Viver com o cheiro da vaca e do burro que sai do andar térreo, ir às folhas para alimentar os coelhos, espalhar milho pelo galo e pelas poedeiras, acender à noite o candeeiro de petróleo – porque a electricidade, largamente prometida, pelos políticos, ainda não chegou -, o recolher com as galinhas e usar o colchão ali pertinho da fornalha, isso depois de ter sorvido o caldo das couves que foi preparado para todo o dia, atravessar assim uma existência é uma rotina de dezenas de anos que os novos não entendem nem aceitam já o que para os idosos constitui a felicidade do sossego.
Então os computadores? As novelas da televisão? Os filmes? Os telemóveis e a sua dependência? As discotecas? Quase tudo isso não faz parte da existência nas profundezas do interior do País. Se bem que haja forma de substituir algumas facilidades que a modernidade permite, o isolamento deixa os jovens noutro mundo. Mesmo os que ainda conseguiram apanhar as escolas primárias em funcionamento, desaparecidas muitas delas hoje por insuficiência de alunos, logo que lhes foi posta a questão de seguir para o ensino secundário, aí não existia outra forma que não fosse o partir para a cidade, a quilómetros de distância, onde essa via de aprendizagem existisse. No caso seguinte, o da possibilidade de prosseguir o estudo num curso superior, então aí o afastamento era o caminho certo. Era e foi. Ficou instituída a desertificação.
Mas houve outras razões para deixar para trás a terra dos avós. A emigração, que teve início em épocas bem difíceis, que era “a salto” que se chegava à Europa, ou através de carta de chamada de parentes que já se encontravam nas Américas. Para a África de língua portuguesa era mais fácil obter autorização de partida.
Essas saídas do País, primeiro o homem e depois a cara-metade, que os filhos, quando já os havia, seguiam posteriormente, tais deslocações eram feitas na perseguição de sobrevivências melhores do que as tidas na própria Pátria. Os idosos, cheios de saudades, permaneciam onde sempre tinham estado. Cuidando das terras de que ficavam ainda donos, dos bichos e das casas de pedra que, por serem disso mesmo, resistiam ao passar dos anos.
De vez em quando, já estabelecidos lá fora, numas férias lá vinham todos ver como estavam as coisas.

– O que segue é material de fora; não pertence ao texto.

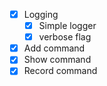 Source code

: - [x] Logging
    - [x] Simple logger
    - [x] verbose flag
- [x] Add command
- [x] Show command
- [x] Record command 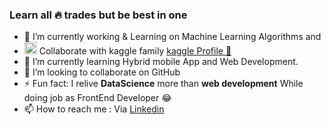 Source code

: <h3>Learn all  🔥 trades but be best in one </h3>

- 🔭 I’m currently working & Learning on Machine Learning Algorithms and 
- <img src="https://camo.githubusercontent.com/6d9a58cf7878873f9c4e200238b72e0268ed56084cbdf1b2195bb6c06d653346/68747470733a2f2f63646e332e69636f6e66696e6465722e636f6d2f646174612f69636f6e732f6c6f676f732d616e642d6272616e64732d61646f62652f3531322f3138395f4b6167676c652d3531322e706e67" width=20 height=20> Collaborate with kaggle family <a href="https://www.kaggle.com/sadiqshah"> kaggle Profile 🙂</a> 
- 🌱 I’m currently learning Hybrid mobile App and Web Development.
- 👯 I’m looking to collaborate on GitHub
- ⚡ Fun fact: I relive <b>DataScience</b> more than <b>web development</b> While doing job as FrontEnd Developer 😂  
- 📫 How to reach me : Via <a href="https://www.linkedin.com/in/sadiq-shah-806937166/">Linkedin</a> 

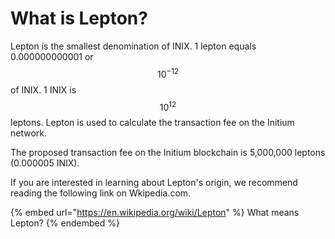 # What is Lepton?

Lepton is the smallest denomination of INIX. 1 lepton equals 0.000000000001 or $$10^{-12}$$of INIX. 1 INIX is $$10^{12}$$ leptons. Lepton is used to calculate the transaction fee on the Initium network.&#x20;

The proposed transaction fee on the Initium blockchain is 5,000,000 leptons (0.000005 INIX).&#x20;

If you are interested in learning about Lepton's origin, we recommend reading the following link on Wkipedia.com.

{% embed url="https://en.wikipedia.org/wiki/Lepton" %}
What means Lepton?
{% endembed %}
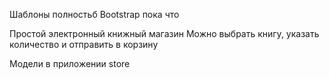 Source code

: Шаблоны полностьб Bootstrap пока что

Простой электронный книжный магазин
Можно выбрать книгу, указать количество и отправить в корзину
 

Модели в приложении store  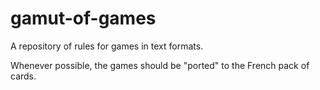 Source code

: # gamut-of-games

A repository of rules for games in text formats.

Whenever possible, the games should be "ported" to the French pack of cards.

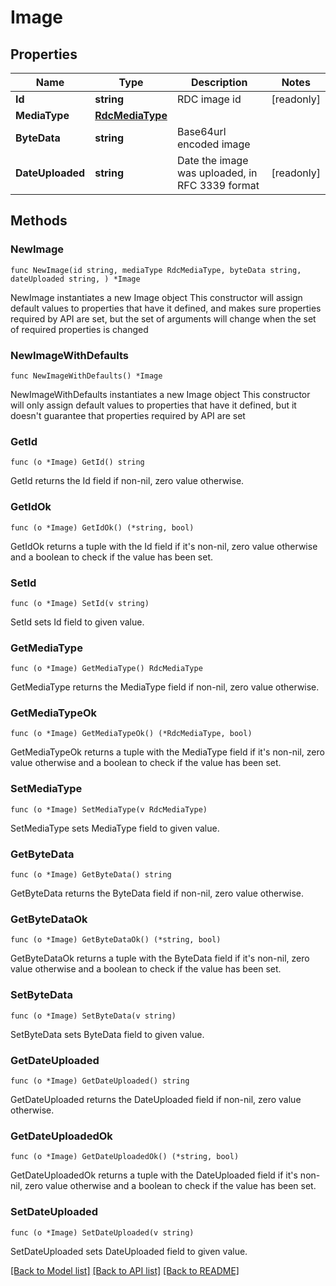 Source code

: # Image

## Properties

Name | Type | Description | Notes
------------ | ------------- | ------------- | -------------
**Id** | **string** | RDC image id | [readonly] 
**MediaType** | [**RdcMediaType**](RdcMediaType.md) |  | 
**ByteData** | **string** | Base64url encoded image | 
**DateUploaded** | **string** | Date the image was uploaded, in RFC 3339 format | [readonly] 

## Methods

### NewImage

`func NewImage(id string, mediaType RdcMediaType, byteData string, dateUploaded string, ) *Image`

NewImage instantiates a new Image object
This constructor will assign default values to properties that have it defined,
and makes sure properties required by API are set, but the set of arguments
will change when the set of required properties is changed

### NewImageWithDefaults

`func NewImageWithDefaults() *Image`

NewImageWithDefaults instantiates a new Image object
This constructor will only assign default values to properties that have it defined,
but it doesn't guarantee that properties required by API are set

### GetId

`func (o *Image) GetId() string`

GetId returns the Id field if non-nil, zero value otherwise.

### GetIdOk

`func (o *Image) GetIdOk() (*string, bool)`

GetIdOk returns a tuple with the Id field if it's non-nil, zero value otherwise
and a boolean to check if the value has been set.

### SetId

`func (o *Image) SetId(v string)`

SetId sets Id field to given value.


### GetMediaType

`func (o *Image) GetMediaType() RdcMediaType`

GetMediaType returns the MediaType field if non-nil, zero value otherwise.

### GetMediaTypeOk

`func (o *Image) GetMediaTypeOk() (*RdcMediaType, bool)`

GetMediaTypeOk returns a tuple with the MediaType field if it's non-nil, zero value otherwise
and a boolean to check if the value has been set.

### SetMediaType

`func (o *Image) SetMediaType(v RdcMediaType)`

SetMediaType sets MediaType field to given value.


### GetByteData

`func (o *Image) GetByteData() string`

GetByteData returns the ByteData field if non-nil, zero value otherwise.

### GetByteDataOk

`func (o *Image) GetByteDataOk() (*string, bool)`

GetByteDataOk returns a tuple with the ByteData field if it's non-nil, zero value otherwise
and a boolean to check if the value has been set.

### SetByteData

`func (o *Image) SetByteData(v string)`

SetByteData sets ByteData field to given value.


### GetDateUploaded

`func (o *Image) GetDateUploaded() string`

GetDateUploaded returns the DateUploaded field if non-nil, zero value otherwise.

### GetDateUploadedOk

`func (o *Image) GetDateUploadedOk() (*string, bool)`

GetDateUploadedOk returns a tuple with the DateUploaded field if it's non-nil, zero value otherwise
and a boolean to check if the value has been set.

### SetDateUploaded

`func (o *Image) SetDateUploaded(v string)`

SetDateUploaded sets DateUploaded field to given value.



[[Back to Model list]](../README.md#documentation-for-models) [[Back to API list]](../README.md#documentation-for-api-endpoints) [[Back to README]](../README.md)


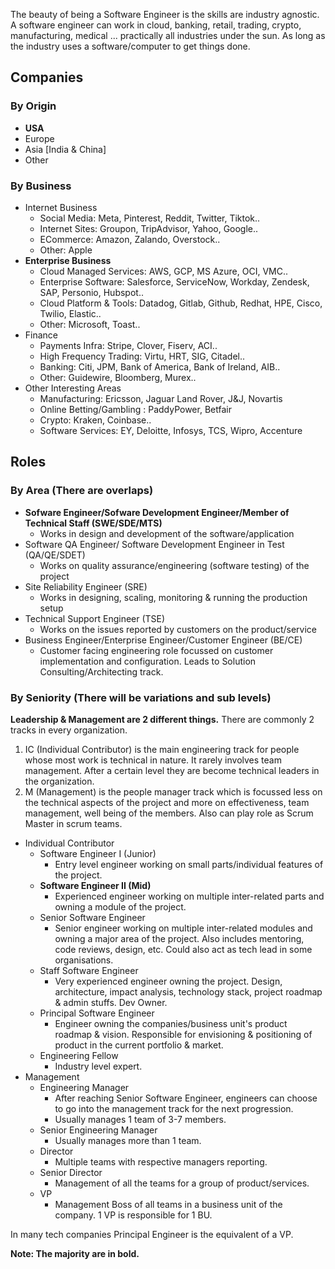 
The beauty of being a Software Engineer is the skills are industry agnostic. A software engineer can work in cloud, banking, retail, trading, crypto, manufacturing, medical ... practically all industries under the sun. As long as the industry uses a software/computer to get things done.

## Companies

### By Origin
* **USA**
* Europe
* Asia [India & China]
* Other

### By Business
* Internet Business
    * Social Media: Meta, Pinterest, Reddit, Twitter, Tiktok..
    * Internet Sites: Groupon, TripAdvisor, Yahoo, Google..
    * ECommerce: Amazon, Zalando, Overstock..
    * Other: Apple
* **Enterprise Business**
    * Cloud Managed Services: AWS, GCP, MS Azure, OCI, VMC..
    * Enterprise Software: Salesforce, ServiceNow, Workday, Zendesk, SAP, Personio, Hubspot..
    * Cloud Platform & Tools: Datadog, Gitlab, Github, Redhat, HPE, Cisco, Twilio, Elastic..
    * Other: Microsoft, Toast..
* Finance
    * Payments Infra: Stripe, Clover, Fiserv, ACI..
    * High Frequency Trading: Virtu, HRT, SIG, Citadel..
    * Banking: Citi, JPM, Bank of America, Bank of Ireland, AIB..
    * Other: Guidewire, Bloomberg, Murex..
* Other Interesting Areas
    * Manufacturing: Ericsson, Jaguar Land Rover, J&J, Novartis
    * Online Betting/Gambling : PaddyPower, Betfair
    * Crypto: Kraken, Coinbase..
    * Software Services: EY, Deloitte, Infosys, TCS, Wipro, Accenture

## Roles

### By Area (There are overlaps)
* **Sofware Engineer/Sofware Development Engineer/Member of Technical Staff (SWE/SDE/MTS)**
    * Works in design and development of the software/application
* Software QA Engineer/ Software Development Engineer in Test (QA/QE/SDET)
    * Works on quality assurance/engineering (software testing) of the project
* Site Reliability Engineer (SRE)
    * Works in designing, scaling, monitoring & running the production setup
* Technical Support Engineer (TSE)
    * Works on the issues reported by customers on the product/service
* Business Engineer/Enterprise Engineer/Customer Engineer (BE/CE)
    * Customer facing engineering role focussed on customer implementation and configuration. Leads to Solution Consulting/Architecting track.

### By Seniority (There will be variations and sub levels)

**Leadership & Management are 2 different things.** There are commonly 2 tracks in every organization. 
1. IC (Individual Contributor) is the main engineering track for people whose most work is technical in nature. It rarely involves team management. After a certain level they are become technical leaders in the organization.
2. M (Management) is the people manager track which is focussed less on the technical aspects of the project and more on effectiveness, team management, well being of the members. Also can play role as Scrum Master in scrum teams.

* Individual Contributor
    * Software Engineer I  (Junior)
        * Entry level engineer working on small parts/individual features of the project. 
    * **Software Engineer II (Mid)**
        * Experienced engineer working on multiple inter-related parts and owning a module of the project.
    * Senior Software Engineer
        * Senior engineer working on multiple inter-related modules and owning a major area of the project. Also includes mentoring, code reviews, design, etc. Could also act as tech lead in some organisations.
    * Staff Software Engineer
        * Very experienced engineer owning the project. Design, architecture, impact analysis, technology stack, project roadmap & admin stuffs. Dev Owner.
    * Principal Software Engineer
        * Engineer owning the companies/business unit's product roadmap & vision. Responsible for envisioning & positioning of product in the current portfolio & market.  
    * Engineering Fellow
        * Industry level expert.
* Management
    * Engineering Manager
        * After reaching Senior Software Engineer, engineers can choose to go into the management track for the next progression.
        * Usually manages 1 team of 3-7 members.
    * Senior Engineering Manager
        * Usually manages more than 1 team.
    * Director
        * Multiple teams with respective managers reporting.
    * Senior Director
        * Management of all the teams for a group of product/services.
    * VP
        * Management Boss of all teams in a business unit of the company. 1 VP is responsible for 1 BU.

In many tech companies Principal Engineer is the equivalent of a VP.


**Note: The majority are in bold.**
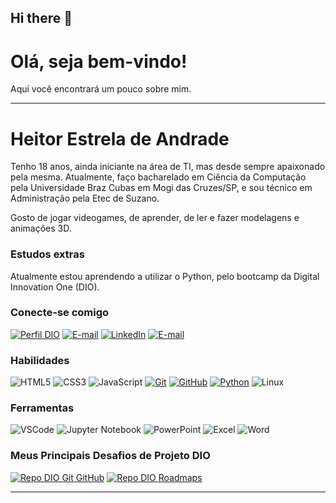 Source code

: ## Hi there 👋

<!--
**Hestrela/Hestrela** is a ✨ _special_ ✨ repository because its `README.md` (this file) appears on your GitHub profile.

Here are some ideas to get you started:

- 🔭 I’m currently working on ...
- 🌱 I’m currently learning ...
- 👯 I’m looking to collaborate on ...
- 🤔 I’m looking for help with ...
- 💬 Ask me about ...
- 📫 How to reach me: ...
- 😄 Pronouns: ...
- ⚡ Fun fact: ...
-->
<h1>
    <span>Olá, seja bem-vindo!</span>
</h1>

Aqui você encontrará um pouco sobre mim.

---

# Heitor Estrela de Andrade

Tenho 18 anos, ainda iniciante na área de TI, mas desde sempre apaixonado pela mesma. Atualmente, 
faço bacharelado em Ciência da Computação pela Universidade Braz Cubas em Mogi das Cruzes/SP, e sou técnico em Administração pela Etec de Suzano.

Gosto de jogar videogames, de aprender, de ler e fazer modelagens e animações 3D.

### Estudos extras
Atualmente estou aprendendo a utilizar o Python, pelo bootcamp da Digital Innovation One (DIO).

### Conecte-se comigo

[![Perfil DIO](https://img.shields.io/badge/-Meu%20Perfil%20na%20DIO-30A3DC?style=for-the-badge)](https://web.dio.me/users/heitorestrela13/)
[![E-mail](https://img.shields.io/badge/-Gmail-000?style=for-the-badge&logo=gmail&logoColor=E94D5F)](mailto:heitorestrela13@gmail.com)
[![LinkedIn](https://img.shields.io/badge/-LinkedIn-000?style=for-the-badge&logo=linkedin&logoColor=30A3DC)](https://www.linkedin.com/in/heitor-estrela-de-andrade-b9b801295/)
[![E-mail](https://img.shields.io/badge/-Instagram-000?style=for-the-badge&logo=instagram)](https://www.instagram.com/heitor_estrela/)

### Habilidades

![HTML5](https://img.shields.io/badge/HTML-000?style=for-the-badge&logo=html5&logoColor=30A3DC)
![CSS3](https://img.shields.io/badge/CSS3-000?style=for-the-badge&logo=css3&logoColor=E94D5F)
![JavaScript](https://img.shields.io/badge/JavaScript-000?style=for-the-badge&logo=javascript&logoColor=30A3DC)
[![Git](https://img.shields.io/badge/Git-000?style=for-the-badge&logo=git&logoColor=E94D5F)](https://git-scm.com/doc)
[![GitHub](https://img.shields.io/badge/GitHub-000?style=for-the-badge&logo=github&logoColor=30A3DC)](https://docs.github.com/)
[![Python](https://img.shields.io/badge/python-000?style=for-the-badge&logo=python)](https://www.python.org/doc/)
![Linux](https://img.shields.io/badge/Linux-000?style=for-the-badge&logo=linux)

### Ferramentas
![VSCode](https://img.shields.io/badge/vscode-000?style=for-the-badge&logo=visualstudiocode)
![Jupyter Notebook](https://img.shields.io/badge/JupyterNotebook-000?style=for-the-badge&logo=visualstudiocode)
![PowerPoint](https://img.shields.io/badge/powerpoint-000?style=for-the-badge&logo=microsoftpowerpoint)
![Excel](https://img.shields.io/badge/excel-000?style=for-the-badge&logo=microsoftexcel)
![Word](https://img.shields.io/badge/word-000?style=for-the-badge&logo=microsoftword)

### Meus Principais Desafios de Projeto DIO

[![Repo DIO Git GitHub](https://github-readme-stats.vercel.app/api/pin/?username=elidianaandrade&repo=dio-lab-open-source&bg_color=000&border_color=30A3DC&show_icons=true&icon_color=30A3DC&title_color=E94D5F&text_color=FFF)](https://github.com/elidianaandrade/dio-lab-open-source)
[![Repo DIO Roadmaps](https://github-readme-stats.vercel.app/api/pin/?username=digitalinnovationone&repo=roadmaps&bg_color=000&border_color=30A3DC&show_icons=true&icon_color=30A3DC&title_color=E94D5F&text_color=FFF)](https://github.com/digitalinnovationone/roadmaps)


---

E as divisas, que iam enviando regularmente, acumulavam-se para construir casas novas, normalmente num estilo “emigrantino”.
Só que os filhos, especialmente os nascidos já lá fora, bastante integrados nas colónias dos países de acolhimento, falando com os colegas as línguas adoptivas, embora mantendo o idioma pátrio no relacionamento com os pais, foram espacejando, cada vez mais, as visitas ao torrão de origem familiar. Era o desenraizamento da nascença e, com isso, o esvaziamento do interior lusitano.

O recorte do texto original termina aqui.